▶ _Provided records_:

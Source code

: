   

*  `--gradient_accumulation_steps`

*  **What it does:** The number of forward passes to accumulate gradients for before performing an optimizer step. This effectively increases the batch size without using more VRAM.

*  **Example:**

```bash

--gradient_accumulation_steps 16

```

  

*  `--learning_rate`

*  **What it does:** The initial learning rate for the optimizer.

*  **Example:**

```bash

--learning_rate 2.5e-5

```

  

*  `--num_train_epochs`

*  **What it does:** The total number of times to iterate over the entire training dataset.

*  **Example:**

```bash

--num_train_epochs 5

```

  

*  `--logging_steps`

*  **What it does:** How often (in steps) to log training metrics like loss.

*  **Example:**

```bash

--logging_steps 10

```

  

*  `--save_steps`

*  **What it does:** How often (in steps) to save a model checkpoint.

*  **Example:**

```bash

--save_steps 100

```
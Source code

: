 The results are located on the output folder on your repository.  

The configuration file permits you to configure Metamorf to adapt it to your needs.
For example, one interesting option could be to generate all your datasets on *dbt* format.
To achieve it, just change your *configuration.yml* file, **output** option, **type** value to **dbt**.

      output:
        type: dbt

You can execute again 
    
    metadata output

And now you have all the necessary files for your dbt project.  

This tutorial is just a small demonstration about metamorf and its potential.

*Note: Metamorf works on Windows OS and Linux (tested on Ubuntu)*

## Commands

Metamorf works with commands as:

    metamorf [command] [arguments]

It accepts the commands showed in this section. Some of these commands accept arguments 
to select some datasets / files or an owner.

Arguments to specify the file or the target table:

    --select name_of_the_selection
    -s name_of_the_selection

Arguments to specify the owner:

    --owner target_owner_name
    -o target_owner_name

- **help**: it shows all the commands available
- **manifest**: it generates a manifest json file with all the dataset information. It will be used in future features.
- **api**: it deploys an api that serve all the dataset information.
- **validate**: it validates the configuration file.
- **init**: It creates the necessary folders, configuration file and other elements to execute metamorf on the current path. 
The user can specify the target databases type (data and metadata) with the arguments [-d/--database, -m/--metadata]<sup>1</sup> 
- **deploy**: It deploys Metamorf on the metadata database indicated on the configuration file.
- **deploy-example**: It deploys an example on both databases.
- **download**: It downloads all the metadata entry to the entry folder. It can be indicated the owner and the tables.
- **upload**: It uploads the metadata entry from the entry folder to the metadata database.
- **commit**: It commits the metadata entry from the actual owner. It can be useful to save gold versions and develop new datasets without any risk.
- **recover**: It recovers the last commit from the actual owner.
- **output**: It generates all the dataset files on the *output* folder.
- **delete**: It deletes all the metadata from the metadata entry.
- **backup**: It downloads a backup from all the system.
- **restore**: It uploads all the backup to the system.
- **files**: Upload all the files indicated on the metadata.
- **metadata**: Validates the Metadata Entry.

▶ _What to produce_:
What lines above contain "system"? Copy them out.

▶ _Written answer_:
- **backup**: It downloads a backup from all the system.
- **restore**: It uploads all the backup to the system.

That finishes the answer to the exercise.